AIM OF THE EXERCISE >> Establish how many lines below contain the string "example". Respond with that number alone.

+ + + + + + +

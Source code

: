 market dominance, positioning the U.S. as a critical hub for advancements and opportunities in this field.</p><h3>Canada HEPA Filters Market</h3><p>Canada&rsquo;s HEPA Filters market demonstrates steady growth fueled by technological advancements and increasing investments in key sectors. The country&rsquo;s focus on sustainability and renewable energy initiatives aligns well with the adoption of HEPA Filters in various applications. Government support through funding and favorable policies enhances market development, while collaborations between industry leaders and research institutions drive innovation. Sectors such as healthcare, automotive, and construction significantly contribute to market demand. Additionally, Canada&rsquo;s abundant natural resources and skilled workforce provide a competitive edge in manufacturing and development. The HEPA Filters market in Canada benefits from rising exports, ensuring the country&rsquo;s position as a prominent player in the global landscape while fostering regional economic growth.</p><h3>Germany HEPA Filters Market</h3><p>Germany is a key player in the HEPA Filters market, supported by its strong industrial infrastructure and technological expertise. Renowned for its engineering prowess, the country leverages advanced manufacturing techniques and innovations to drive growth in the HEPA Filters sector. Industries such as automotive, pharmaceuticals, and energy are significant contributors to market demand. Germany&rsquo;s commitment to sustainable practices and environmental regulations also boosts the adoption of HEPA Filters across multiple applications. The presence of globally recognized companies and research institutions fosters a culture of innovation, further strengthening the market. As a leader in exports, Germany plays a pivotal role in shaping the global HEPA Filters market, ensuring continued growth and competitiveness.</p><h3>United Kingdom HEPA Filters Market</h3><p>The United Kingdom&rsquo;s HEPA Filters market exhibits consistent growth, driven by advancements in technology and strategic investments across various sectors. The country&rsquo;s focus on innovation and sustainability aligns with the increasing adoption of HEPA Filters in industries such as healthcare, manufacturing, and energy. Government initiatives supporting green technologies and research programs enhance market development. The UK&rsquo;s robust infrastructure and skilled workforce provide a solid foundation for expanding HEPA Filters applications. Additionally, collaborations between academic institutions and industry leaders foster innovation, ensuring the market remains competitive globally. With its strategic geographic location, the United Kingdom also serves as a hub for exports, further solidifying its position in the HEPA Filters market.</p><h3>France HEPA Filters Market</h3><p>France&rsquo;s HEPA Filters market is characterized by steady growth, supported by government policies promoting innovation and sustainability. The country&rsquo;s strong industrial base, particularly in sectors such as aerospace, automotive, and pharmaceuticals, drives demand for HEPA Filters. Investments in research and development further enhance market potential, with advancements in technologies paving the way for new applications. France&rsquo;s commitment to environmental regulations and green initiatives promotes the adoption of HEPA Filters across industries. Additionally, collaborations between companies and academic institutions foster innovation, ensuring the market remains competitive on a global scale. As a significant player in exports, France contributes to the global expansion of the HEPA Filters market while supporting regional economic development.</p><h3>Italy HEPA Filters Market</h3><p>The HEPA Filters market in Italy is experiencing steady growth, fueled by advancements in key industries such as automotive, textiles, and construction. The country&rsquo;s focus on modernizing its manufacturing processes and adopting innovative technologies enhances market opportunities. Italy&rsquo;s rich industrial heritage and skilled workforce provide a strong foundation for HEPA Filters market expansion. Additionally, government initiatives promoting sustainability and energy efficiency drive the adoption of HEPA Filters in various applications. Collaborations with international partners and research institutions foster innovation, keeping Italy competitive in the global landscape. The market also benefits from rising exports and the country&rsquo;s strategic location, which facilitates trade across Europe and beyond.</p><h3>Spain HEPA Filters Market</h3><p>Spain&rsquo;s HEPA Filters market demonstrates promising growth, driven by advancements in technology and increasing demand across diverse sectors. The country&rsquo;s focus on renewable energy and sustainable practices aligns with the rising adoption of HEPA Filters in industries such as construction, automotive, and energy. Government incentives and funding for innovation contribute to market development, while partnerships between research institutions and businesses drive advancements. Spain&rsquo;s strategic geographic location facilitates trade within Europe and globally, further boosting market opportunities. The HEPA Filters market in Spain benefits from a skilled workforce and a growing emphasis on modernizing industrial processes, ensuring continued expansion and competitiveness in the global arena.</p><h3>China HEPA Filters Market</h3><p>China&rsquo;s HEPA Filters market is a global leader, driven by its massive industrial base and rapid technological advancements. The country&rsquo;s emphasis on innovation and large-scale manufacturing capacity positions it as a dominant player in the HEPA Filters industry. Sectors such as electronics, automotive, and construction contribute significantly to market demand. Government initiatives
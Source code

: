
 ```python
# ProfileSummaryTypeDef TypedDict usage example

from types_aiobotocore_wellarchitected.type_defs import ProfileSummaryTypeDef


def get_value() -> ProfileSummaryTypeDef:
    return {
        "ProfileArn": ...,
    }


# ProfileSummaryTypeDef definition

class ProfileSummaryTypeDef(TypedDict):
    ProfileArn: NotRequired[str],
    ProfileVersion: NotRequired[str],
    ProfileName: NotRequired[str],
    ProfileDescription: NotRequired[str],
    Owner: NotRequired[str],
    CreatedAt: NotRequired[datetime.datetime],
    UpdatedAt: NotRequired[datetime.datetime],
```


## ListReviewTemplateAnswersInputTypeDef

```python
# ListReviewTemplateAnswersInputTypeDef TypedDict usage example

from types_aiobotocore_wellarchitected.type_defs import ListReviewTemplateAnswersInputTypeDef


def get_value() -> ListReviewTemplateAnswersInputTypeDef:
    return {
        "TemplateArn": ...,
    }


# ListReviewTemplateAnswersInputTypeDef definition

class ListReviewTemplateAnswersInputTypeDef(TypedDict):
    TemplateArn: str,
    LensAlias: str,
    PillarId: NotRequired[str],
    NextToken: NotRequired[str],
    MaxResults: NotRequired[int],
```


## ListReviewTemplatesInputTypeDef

+ + + + + + +

SOLUTION TO THE EXERCISE >> 2